All of our five shortlisted leaders stood out for their passion for diversity, creativity and social responsibility. They respect and engage with their workforce. They truly lead the people agenda from the top, all the more important in a world that increasingly views leaders through cynical eyes. But it was King who was singled out for the obvious impact his people-centric vision has made to the business. In May Sainsbury's reported total sales up 5.7% to £20.4 billion, with underlying profit before tax rising ahead of expectations by 11.3% to £543 million.

While others are cutting back on staff investment in this difficult economic climate, King has underlined his commitment to learning and development. For instance, more than 1,000 of its 150,000 colleagues have already signed on to its Level 1 qualification courses and the company's ambition is to have a quarter of staff at this level (equivalent to one GCSE) within five years. And if that weren't enough, four of Sainsbury's employees are now to be seen on our screen each week in Channel 4 documentary I'm Running Sainsbury's.

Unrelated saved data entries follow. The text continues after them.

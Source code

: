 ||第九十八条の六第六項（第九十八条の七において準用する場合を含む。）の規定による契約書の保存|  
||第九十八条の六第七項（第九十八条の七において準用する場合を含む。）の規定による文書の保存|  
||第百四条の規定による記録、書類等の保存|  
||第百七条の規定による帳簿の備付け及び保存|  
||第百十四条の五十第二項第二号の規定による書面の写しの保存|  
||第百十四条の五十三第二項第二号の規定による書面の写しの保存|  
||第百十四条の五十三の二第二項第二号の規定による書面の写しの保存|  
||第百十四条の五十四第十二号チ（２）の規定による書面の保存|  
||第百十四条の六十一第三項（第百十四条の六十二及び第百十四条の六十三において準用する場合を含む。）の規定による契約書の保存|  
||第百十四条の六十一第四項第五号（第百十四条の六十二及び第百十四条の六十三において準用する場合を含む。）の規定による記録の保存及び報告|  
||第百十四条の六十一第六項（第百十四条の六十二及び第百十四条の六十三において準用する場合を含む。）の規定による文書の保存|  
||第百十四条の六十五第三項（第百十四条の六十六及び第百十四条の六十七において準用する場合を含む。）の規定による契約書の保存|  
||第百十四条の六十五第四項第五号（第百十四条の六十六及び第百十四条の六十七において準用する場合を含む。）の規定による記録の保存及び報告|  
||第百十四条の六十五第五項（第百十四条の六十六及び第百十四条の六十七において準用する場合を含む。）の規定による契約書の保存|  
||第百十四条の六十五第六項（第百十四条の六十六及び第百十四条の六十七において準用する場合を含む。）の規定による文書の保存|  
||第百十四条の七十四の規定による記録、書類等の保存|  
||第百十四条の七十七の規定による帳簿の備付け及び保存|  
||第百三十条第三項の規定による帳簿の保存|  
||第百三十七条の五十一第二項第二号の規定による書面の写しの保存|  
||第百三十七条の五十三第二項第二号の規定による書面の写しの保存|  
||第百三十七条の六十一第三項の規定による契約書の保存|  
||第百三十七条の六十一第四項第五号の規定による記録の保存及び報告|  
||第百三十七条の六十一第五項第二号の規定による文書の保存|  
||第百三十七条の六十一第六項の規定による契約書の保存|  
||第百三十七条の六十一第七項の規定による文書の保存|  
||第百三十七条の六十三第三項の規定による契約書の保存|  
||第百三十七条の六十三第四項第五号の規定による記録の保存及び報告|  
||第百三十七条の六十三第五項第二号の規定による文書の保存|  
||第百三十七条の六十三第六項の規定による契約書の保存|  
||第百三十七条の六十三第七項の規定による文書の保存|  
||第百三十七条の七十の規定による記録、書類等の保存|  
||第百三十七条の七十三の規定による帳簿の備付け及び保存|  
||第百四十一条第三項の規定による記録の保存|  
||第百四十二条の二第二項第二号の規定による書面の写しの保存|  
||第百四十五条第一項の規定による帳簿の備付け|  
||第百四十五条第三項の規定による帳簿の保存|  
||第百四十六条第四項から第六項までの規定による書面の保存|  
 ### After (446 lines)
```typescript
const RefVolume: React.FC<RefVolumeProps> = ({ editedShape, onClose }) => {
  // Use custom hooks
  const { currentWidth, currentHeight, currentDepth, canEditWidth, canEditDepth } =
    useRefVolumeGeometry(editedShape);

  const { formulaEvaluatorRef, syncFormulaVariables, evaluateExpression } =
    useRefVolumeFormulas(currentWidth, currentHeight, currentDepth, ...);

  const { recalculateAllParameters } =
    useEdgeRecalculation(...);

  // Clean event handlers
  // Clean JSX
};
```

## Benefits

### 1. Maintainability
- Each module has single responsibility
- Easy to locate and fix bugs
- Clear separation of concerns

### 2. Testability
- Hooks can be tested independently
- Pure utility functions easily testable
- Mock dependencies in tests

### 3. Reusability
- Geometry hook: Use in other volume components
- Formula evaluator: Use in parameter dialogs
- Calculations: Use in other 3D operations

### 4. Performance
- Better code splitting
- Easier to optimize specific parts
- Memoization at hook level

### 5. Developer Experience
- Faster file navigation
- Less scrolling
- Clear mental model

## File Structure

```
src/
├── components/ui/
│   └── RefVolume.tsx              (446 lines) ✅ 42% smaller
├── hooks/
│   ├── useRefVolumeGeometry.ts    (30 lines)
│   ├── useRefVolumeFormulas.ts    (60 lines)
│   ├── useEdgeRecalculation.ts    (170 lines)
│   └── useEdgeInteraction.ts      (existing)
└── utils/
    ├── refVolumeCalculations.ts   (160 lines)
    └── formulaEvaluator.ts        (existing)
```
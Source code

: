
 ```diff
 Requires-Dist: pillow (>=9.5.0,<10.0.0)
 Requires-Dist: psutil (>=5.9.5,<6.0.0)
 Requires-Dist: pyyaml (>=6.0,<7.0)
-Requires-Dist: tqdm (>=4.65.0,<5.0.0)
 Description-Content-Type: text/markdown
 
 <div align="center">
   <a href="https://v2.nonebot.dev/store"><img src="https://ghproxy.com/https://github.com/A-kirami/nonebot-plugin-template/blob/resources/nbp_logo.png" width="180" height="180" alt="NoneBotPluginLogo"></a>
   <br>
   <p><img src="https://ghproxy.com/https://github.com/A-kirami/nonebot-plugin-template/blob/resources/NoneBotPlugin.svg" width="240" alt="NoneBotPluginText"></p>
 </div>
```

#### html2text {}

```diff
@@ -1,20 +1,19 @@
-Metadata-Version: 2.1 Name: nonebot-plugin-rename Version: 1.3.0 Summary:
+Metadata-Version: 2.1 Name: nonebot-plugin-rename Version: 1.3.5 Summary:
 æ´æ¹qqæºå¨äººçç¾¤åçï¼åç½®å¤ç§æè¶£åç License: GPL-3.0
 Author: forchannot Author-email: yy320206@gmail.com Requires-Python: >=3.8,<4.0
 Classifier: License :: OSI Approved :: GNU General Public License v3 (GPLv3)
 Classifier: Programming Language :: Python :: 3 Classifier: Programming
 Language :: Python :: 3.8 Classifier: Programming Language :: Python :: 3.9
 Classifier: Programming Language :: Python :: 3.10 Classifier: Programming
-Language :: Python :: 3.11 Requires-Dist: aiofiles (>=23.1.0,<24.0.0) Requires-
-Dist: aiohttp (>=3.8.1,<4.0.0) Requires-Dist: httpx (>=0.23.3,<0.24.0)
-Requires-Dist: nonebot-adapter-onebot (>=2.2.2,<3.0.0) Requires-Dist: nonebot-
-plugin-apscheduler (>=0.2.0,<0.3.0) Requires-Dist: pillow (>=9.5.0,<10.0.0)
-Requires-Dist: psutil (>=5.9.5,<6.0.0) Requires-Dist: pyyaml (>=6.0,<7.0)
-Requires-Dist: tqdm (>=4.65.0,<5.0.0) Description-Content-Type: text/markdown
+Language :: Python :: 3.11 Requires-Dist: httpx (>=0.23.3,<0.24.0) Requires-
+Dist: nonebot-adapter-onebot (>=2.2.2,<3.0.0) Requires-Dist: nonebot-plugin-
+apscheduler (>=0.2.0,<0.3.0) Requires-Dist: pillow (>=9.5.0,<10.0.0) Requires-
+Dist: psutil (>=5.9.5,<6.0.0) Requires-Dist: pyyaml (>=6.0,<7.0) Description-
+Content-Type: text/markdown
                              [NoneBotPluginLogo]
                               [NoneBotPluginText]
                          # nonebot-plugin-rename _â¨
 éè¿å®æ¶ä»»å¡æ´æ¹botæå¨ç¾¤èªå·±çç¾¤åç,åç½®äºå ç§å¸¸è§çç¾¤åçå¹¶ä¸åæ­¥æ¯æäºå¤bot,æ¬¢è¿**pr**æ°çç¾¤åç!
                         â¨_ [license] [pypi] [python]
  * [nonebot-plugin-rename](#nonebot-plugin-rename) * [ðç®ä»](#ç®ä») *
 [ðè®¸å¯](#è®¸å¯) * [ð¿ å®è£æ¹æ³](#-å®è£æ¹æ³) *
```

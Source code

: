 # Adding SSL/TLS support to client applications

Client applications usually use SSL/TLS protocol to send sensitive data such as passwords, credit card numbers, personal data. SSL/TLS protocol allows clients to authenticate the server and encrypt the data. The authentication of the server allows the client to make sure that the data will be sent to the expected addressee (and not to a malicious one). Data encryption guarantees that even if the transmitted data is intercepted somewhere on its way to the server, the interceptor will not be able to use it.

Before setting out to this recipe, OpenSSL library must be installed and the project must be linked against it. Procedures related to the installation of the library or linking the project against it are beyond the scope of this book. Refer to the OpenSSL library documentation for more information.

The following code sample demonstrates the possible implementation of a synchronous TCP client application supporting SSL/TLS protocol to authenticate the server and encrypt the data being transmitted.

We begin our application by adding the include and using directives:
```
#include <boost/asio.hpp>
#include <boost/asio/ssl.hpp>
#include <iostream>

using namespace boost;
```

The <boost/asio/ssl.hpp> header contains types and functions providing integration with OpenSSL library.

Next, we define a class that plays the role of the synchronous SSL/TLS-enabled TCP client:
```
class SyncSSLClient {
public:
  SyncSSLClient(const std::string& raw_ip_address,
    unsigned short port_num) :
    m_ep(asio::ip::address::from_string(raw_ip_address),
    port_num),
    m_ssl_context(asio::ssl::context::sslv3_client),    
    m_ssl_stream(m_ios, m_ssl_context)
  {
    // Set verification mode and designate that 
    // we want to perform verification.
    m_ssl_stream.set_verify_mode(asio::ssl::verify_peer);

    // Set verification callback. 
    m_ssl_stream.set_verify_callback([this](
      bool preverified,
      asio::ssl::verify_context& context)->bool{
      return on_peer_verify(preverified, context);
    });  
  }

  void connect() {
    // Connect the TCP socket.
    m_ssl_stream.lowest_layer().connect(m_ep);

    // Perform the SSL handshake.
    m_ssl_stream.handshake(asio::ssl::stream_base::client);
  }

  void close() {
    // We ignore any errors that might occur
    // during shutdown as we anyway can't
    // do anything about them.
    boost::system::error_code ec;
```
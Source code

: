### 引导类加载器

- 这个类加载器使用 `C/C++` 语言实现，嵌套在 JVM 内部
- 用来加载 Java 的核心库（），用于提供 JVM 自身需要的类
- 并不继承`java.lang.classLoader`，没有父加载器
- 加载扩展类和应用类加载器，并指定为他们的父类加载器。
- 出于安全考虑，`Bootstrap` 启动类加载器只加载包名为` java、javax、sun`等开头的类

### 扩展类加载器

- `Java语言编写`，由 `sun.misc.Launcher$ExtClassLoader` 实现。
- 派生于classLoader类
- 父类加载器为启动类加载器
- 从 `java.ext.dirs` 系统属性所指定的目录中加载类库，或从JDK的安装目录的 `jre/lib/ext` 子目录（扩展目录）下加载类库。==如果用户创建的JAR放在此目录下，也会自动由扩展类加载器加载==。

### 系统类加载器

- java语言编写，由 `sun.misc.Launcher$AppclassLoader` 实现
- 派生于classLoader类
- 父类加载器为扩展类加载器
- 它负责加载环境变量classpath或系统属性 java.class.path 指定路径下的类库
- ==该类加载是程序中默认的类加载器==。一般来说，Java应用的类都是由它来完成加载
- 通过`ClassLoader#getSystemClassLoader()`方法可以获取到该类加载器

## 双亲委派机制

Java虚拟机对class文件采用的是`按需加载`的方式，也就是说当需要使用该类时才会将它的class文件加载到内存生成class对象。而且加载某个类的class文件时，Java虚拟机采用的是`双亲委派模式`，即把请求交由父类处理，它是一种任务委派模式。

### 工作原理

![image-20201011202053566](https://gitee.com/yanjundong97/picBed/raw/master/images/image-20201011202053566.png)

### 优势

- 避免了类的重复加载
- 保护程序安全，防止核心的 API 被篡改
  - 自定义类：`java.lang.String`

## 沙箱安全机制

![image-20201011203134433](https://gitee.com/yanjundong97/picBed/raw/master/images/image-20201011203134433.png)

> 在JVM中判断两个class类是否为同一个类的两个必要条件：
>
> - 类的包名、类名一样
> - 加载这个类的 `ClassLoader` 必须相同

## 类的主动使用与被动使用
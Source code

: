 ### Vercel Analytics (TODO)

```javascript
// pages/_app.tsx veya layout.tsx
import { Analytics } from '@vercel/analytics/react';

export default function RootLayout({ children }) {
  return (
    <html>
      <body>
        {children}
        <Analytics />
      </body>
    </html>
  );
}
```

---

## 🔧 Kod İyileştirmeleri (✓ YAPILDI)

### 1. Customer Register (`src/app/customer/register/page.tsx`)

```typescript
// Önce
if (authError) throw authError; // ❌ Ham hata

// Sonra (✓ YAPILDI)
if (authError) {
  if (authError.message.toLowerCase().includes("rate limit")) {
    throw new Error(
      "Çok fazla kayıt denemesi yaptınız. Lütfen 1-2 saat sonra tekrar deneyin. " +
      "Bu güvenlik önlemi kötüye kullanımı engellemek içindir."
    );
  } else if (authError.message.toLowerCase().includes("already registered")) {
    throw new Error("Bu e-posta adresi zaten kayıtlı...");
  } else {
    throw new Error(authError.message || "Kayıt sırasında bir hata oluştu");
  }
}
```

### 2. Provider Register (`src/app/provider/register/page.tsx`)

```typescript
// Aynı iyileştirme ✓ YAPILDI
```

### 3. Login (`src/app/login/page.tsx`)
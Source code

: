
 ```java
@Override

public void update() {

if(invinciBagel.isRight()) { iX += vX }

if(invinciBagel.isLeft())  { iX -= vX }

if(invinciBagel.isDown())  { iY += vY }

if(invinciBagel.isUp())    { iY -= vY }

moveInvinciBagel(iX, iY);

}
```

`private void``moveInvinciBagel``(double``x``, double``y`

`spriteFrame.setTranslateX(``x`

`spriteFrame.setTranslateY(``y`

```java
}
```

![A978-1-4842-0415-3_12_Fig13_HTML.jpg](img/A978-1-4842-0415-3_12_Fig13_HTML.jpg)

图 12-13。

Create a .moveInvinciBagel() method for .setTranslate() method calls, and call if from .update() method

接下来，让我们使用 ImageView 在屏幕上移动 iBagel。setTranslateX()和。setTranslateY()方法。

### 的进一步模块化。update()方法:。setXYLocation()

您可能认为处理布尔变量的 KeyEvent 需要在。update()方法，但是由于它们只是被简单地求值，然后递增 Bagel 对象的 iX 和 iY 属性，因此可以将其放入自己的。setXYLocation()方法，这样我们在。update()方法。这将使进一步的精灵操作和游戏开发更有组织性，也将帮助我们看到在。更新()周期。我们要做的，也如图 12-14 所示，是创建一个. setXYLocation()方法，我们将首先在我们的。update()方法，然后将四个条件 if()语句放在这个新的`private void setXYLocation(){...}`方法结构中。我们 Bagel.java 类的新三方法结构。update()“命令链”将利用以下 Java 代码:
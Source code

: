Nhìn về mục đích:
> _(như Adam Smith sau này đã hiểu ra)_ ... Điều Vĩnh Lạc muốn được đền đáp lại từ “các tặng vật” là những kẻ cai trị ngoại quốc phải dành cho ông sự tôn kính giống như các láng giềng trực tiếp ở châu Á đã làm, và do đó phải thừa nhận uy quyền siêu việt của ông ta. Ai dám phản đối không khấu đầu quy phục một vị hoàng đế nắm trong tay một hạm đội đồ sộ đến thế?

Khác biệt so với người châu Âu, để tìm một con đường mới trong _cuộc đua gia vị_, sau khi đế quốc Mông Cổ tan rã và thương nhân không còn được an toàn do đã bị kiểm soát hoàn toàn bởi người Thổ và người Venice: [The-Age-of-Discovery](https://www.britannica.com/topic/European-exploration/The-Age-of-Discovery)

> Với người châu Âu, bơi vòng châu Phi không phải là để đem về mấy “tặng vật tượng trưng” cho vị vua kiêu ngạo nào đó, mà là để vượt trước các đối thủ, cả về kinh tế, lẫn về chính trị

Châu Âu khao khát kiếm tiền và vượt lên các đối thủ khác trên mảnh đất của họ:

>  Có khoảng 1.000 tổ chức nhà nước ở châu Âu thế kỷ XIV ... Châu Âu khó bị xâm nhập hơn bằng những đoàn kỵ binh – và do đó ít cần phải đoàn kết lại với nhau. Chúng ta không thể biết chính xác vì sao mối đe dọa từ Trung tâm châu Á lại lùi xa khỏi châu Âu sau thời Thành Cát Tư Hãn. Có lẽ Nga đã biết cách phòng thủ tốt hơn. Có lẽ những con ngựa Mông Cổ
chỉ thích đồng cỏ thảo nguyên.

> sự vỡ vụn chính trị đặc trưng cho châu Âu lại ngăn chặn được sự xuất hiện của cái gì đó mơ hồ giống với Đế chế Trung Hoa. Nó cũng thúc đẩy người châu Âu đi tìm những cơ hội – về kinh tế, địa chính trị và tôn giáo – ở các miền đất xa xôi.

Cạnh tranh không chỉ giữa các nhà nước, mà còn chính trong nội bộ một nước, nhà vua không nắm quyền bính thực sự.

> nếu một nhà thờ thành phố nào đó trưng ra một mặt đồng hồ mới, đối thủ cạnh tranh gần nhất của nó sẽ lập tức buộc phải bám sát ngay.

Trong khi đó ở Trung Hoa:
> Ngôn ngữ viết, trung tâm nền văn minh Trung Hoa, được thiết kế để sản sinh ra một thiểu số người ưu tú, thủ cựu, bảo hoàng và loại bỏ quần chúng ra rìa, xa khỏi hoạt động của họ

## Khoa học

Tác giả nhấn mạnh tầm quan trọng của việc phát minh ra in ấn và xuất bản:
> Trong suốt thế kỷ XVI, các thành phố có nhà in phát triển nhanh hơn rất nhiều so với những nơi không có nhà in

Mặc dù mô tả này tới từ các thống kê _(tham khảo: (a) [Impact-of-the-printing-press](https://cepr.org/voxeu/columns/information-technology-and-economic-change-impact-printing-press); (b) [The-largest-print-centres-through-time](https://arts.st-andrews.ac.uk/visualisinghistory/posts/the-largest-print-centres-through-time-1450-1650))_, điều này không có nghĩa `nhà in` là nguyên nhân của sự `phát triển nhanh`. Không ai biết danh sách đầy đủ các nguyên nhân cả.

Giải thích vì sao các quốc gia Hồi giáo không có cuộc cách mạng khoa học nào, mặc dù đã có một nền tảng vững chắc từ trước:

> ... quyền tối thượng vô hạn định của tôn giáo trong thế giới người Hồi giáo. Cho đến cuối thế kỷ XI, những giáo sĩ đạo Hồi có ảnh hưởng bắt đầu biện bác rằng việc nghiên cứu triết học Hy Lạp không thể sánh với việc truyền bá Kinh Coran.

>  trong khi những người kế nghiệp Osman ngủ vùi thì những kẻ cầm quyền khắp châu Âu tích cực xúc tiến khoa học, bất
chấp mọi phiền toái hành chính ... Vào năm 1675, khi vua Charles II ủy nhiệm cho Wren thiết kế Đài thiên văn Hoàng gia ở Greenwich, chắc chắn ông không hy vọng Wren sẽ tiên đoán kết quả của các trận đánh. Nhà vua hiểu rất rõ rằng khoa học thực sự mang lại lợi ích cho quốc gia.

This recent documentary series is proof of his innovative approach. King believes that somewhere on the shop floor there is a colleague with a really big idea to help the business. He says: "The idea at the heart of the programmes is also a fundamental principle of our business - that great ideas can come from anyone in any part of the company."

He adds: "Our colleagues are at the heart of our business and are closest to our customers. They will often see things that more senior colleagues do not and listening carefully to their ideas helps us all do a better job for our customers."

An earlier stint in HR at Asda/Walmart may have helped form that view. He was with the company between 1994 and 2001 in a number of senior positions, including HR, before joining Marks and Spencer as director of food. Prior to that he was managing director of Haagen Dazs UK and spent much of his early career with Mars Confectionery and Pepsi International. He was appointed CEO of Sainsbury's in 2004.

As well as encouraging innovation in people, King has been good at reading the mood of the country. Sainsbury's has imposed a cap on the level of executives' bonuses and King's own maximum potential bonus has been cut to 250% of basic salary, down from 300%.

Tellingly, his relationship with Sainsbury's HR director Imelda Walsh is close and he has encouraged her to take a leading position in areas such as flexible working and skills. "Justin has been an essential ingredient in the cultural change at Sainsbury's," says Walsh. "He is a CEO who really understood that leadership and culture were fundamental to how we made Sainsbury's great again."